Examine the records and identify each line that includes the string "based". Copy those lines.

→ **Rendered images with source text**
>>>>>
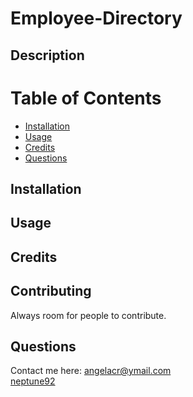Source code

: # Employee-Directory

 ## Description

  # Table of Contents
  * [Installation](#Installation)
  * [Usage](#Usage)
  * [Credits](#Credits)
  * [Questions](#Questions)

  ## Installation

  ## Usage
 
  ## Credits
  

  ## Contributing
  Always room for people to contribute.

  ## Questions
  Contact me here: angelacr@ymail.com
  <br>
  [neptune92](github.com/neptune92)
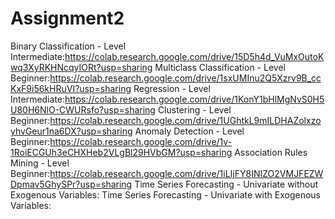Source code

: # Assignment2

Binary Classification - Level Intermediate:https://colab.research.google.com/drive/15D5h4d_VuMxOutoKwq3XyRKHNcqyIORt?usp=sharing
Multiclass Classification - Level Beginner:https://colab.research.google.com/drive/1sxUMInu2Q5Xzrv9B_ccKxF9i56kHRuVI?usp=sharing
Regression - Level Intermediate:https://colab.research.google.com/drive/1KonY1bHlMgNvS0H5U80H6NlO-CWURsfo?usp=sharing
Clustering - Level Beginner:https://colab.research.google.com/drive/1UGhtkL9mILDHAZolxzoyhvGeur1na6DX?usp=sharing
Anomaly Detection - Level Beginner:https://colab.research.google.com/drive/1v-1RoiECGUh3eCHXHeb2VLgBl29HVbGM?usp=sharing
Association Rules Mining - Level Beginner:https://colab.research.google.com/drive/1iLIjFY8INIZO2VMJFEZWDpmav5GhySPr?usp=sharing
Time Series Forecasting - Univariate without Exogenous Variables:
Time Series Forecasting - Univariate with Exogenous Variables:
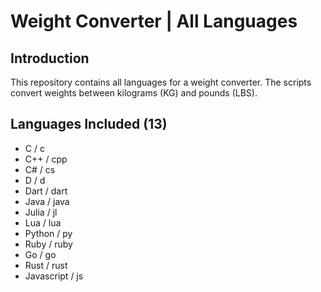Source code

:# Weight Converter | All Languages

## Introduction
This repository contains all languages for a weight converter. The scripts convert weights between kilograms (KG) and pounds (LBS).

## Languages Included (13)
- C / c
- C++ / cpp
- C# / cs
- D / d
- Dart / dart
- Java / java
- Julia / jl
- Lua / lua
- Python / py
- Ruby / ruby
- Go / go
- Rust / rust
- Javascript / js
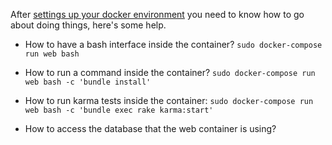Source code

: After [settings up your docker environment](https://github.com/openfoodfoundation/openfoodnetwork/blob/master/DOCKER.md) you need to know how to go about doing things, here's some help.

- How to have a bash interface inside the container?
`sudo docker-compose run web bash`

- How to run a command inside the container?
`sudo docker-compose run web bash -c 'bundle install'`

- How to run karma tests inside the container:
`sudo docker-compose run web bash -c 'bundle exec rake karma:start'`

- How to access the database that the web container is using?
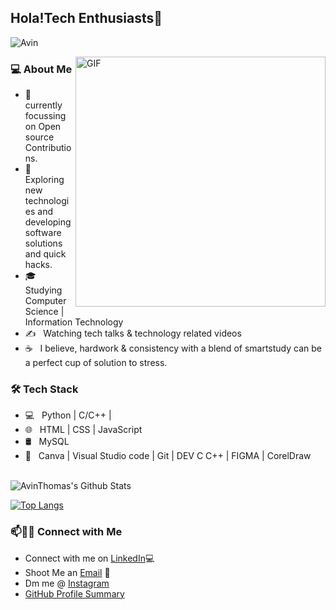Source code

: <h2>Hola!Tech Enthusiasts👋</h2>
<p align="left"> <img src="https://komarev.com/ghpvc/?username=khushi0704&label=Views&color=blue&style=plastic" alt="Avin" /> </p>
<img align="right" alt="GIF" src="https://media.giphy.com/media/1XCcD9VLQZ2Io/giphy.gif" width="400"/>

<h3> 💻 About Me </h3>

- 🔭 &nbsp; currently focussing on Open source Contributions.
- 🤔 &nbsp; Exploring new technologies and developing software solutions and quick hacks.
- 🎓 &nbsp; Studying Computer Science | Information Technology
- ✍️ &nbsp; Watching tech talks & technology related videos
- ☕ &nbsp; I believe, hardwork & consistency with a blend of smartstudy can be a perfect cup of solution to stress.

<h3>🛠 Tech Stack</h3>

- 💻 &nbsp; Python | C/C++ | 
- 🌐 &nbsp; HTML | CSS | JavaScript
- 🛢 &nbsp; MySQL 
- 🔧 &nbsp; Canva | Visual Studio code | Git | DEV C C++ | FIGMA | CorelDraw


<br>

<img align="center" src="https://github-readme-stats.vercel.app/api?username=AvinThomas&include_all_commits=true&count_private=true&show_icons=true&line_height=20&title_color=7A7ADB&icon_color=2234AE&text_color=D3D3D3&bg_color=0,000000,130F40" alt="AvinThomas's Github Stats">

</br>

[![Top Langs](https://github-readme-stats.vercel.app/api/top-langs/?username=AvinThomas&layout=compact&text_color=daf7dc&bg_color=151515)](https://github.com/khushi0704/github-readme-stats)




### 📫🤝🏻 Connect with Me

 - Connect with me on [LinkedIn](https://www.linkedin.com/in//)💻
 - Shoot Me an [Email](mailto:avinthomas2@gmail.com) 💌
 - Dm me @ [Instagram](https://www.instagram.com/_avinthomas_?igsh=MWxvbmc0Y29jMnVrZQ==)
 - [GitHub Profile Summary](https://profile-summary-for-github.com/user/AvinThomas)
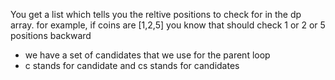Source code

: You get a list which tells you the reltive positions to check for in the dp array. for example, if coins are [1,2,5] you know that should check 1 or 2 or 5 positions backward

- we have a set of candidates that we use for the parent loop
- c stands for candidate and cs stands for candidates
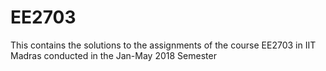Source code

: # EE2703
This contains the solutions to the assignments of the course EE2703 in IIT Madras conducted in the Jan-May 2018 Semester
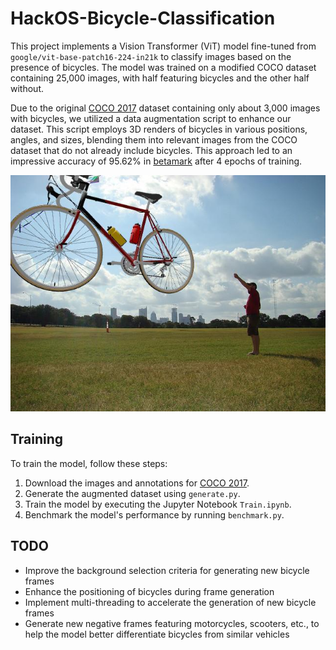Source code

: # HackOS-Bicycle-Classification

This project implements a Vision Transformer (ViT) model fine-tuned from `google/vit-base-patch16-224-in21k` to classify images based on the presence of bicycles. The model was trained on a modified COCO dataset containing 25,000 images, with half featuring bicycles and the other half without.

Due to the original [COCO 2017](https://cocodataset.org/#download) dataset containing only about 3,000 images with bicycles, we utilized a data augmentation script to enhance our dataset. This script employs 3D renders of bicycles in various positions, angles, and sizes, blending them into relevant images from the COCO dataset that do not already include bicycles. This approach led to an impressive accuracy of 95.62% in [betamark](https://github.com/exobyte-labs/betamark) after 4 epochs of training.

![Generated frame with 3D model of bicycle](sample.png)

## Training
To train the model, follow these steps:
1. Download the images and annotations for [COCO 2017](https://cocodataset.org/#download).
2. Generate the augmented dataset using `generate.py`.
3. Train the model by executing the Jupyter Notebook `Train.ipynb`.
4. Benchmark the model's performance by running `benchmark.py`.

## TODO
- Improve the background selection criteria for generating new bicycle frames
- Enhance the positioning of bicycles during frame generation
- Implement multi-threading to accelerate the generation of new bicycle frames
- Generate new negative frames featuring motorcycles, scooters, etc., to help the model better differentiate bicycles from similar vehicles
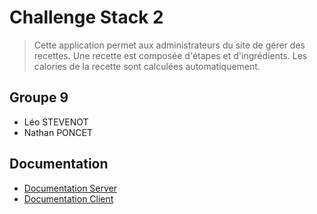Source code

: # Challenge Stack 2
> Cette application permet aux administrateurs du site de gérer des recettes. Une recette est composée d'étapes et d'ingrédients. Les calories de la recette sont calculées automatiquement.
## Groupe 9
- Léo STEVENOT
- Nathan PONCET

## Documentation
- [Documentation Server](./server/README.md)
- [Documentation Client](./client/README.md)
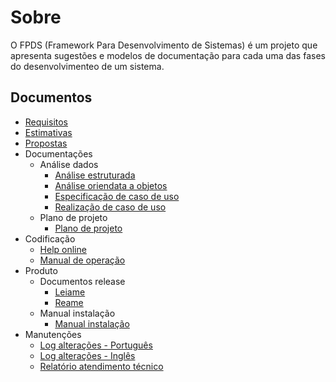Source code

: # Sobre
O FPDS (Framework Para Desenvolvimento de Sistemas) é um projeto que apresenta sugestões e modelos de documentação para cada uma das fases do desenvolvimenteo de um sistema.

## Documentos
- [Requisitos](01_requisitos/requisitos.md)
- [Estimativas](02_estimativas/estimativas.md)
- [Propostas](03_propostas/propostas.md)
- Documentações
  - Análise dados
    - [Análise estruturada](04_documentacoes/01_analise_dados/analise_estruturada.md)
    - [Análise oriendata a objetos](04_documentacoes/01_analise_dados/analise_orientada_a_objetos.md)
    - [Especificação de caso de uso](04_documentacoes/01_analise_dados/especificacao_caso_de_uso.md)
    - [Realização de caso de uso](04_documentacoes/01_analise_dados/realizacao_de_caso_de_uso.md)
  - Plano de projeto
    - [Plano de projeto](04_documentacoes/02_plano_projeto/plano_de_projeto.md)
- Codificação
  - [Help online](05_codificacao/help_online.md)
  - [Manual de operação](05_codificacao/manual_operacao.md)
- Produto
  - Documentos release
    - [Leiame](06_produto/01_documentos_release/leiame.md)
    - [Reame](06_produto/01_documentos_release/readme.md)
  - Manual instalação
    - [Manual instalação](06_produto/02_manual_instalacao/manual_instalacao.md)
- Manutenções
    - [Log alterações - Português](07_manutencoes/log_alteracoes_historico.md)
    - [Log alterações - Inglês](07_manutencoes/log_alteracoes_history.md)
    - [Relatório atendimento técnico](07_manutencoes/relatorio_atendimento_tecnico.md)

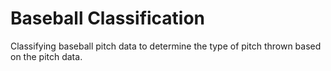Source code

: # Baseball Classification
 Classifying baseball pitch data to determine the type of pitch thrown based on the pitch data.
<<<<<
→ **Exercise result**
This project implements a Vision Transformer (ViT) model fine-tuned from `google/vit-base-patch16-224-in21k` to classify images based on the presence of bicycles. The model was trained on a modified COCO dataset containing 25,000 images, with half featuring bicycles and the other half without.
 Classifying baseball pitch data to determine the type of pitch thrown based on the pitch data.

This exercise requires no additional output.